Using "shown" as the search string, find the matching lines below and copy them.

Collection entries
= = = =

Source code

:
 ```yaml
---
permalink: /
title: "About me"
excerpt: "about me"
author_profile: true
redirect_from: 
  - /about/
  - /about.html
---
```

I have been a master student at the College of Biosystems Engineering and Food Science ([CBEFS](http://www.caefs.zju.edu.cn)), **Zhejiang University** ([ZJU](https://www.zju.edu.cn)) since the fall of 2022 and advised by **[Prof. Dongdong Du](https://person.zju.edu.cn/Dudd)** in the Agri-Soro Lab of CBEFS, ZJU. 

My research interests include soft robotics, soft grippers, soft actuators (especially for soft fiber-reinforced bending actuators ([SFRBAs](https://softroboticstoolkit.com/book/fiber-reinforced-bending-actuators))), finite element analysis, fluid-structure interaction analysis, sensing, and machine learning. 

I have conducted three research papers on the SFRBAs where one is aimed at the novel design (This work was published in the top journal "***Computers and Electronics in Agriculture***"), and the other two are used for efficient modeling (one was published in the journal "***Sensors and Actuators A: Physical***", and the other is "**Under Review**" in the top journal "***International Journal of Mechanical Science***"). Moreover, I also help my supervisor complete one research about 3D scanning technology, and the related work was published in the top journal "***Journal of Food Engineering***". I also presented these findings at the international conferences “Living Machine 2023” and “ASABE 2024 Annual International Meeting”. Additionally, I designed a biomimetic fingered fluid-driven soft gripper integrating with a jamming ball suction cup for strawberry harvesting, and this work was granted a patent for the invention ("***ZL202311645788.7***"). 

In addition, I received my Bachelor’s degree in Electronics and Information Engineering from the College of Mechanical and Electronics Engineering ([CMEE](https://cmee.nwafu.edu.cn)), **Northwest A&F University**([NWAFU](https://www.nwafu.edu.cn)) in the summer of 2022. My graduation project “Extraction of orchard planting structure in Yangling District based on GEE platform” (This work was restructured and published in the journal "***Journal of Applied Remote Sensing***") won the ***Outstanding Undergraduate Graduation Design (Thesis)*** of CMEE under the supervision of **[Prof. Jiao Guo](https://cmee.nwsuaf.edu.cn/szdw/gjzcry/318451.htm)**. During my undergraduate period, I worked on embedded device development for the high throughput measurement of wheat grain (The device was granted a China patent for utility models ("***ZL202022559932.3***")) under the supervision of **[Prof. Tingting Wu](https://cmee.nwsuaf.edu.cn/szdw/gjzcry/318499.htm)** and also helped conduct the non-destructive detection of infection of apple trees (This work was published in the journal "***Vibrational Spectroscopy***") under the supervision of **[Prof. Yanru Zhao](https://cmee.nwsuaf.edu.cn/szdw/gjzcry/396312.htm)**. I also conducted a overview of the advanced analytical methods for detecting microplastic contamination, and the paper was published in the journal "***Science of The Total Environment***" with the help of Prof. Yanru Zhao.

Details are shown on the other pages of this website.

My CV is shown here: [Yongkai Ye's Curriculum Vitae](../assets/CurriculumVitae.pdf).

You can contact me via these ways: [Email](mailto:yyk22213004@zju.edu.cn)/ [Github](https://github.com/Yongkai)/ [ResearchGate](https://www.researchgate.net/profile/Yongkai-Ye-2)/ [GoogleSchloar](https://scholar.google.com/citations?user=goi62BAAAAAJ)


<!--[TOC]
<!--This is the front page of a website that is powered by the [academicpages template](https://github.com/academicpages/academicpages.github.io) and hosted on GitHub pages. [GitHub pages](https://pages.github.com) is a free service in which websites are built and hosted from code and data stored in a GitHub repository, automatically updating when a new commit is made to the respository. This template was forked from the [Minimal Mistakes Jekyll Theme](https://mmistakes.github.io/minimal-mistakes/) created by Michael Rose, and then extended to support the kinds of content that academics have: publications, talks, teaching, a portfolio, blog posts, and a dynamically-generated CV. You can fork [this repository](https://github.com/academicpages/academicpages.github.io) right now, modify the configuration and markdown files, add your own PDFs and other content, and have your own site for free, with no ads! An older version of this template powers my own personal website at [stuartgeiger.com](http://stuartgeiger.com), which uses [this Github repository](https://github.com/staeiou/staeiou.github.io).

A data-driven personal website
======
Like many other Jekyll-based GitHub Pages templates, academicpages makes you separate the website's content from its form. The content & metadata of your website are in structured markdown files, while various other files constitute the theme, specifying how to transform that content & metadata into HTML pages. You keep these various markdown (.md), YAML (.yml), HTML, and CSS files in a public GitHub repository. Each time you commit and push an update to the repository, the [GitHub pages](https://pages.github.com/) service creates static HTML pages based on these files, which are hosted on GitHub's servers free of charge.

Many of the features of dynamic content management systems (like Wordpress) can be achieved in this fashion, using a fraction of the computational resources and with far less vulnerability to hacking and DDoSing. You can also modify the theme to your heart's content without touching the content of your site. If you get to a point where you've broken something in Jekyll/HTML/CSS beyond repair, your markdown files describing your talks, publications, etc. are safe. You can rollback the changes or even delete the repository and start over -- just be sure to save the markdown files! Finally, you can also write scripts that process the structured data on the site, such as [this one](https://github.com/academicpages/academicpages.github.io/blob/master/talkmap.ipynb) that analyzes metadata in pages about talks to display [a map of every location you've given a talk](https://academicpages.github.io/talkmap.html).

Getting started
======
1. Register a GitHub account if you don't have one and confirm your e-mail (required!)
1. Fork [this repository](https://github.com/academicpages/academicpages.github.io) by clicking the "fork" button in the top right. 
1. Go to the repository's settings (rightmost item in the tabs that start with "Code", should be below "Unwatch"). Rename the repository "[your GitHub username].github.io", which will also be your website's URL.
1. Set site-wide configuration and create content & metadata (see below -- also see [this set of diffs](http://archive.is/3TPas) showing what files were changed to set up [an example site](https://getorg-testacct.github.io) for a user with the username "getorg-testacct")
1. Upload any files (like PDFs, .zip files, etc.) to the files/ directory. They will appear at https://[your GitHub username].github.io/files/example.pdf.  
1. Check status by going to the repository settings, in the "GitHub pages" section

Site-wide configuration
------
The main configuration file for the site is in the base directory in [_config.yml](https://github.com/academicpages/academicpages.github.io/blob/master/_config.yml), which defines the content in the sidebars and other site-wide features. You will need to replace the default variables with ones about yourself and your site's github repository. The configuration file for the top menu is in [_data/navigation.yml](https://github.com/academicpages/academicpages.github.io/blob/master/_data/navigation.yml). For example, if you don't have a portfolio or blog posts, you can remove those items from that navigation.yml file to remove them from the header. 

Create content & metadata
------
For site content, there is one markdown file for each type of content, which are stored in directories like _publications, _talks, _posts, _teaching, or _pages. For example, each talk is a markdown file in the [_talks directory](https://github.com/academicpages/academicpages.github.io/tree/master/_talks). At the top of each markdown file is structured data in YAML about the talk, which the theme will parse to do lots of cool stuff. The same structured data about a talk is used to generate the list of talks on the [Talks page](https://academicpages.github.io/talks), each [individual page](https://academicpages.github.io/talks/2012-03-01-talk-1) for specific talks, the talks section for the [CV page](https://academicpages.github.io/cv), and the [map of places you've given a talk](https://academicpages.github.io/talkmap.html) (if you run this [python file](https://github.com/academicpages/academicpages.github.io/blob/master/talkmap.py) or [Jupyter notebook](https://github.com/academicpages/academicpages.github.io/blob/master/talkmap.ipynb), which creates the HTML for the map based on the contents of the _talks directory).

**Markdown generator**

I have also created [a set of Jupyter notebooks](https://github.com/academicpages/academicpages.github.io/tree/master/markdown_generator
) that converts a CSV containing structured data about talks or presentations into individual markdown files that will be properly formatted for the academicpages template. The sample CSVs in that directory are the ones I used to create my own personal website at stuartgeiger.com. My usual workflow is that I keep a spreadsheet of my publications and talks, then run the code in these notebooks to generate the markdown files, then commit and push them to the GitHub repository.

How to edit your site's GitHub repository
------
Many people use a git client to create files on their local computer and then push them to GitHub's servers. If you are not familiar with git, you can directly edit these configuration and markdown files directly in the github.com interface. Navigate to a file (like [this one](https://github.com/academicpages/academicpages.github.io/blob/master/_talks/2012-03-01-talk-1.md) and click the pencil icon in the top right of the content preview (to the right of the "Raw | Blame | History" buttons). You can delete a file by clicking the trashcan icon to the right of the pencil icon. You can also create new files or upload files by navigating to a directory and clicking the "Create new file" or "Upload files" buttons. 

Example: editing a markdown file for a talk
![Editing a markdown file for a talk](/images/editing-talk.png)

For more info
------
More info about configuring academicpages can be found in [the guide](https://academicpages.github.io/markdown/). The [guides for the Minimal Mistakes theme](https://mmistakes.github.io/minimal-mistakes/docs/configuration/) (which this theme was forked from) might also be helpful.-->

= = = =

Task solution:
Details are shown on the other pages of this website.
My CV is shown here: [Yongkai Ye's Curriculum Vitae](../assets/CurriculumVitae.pdf).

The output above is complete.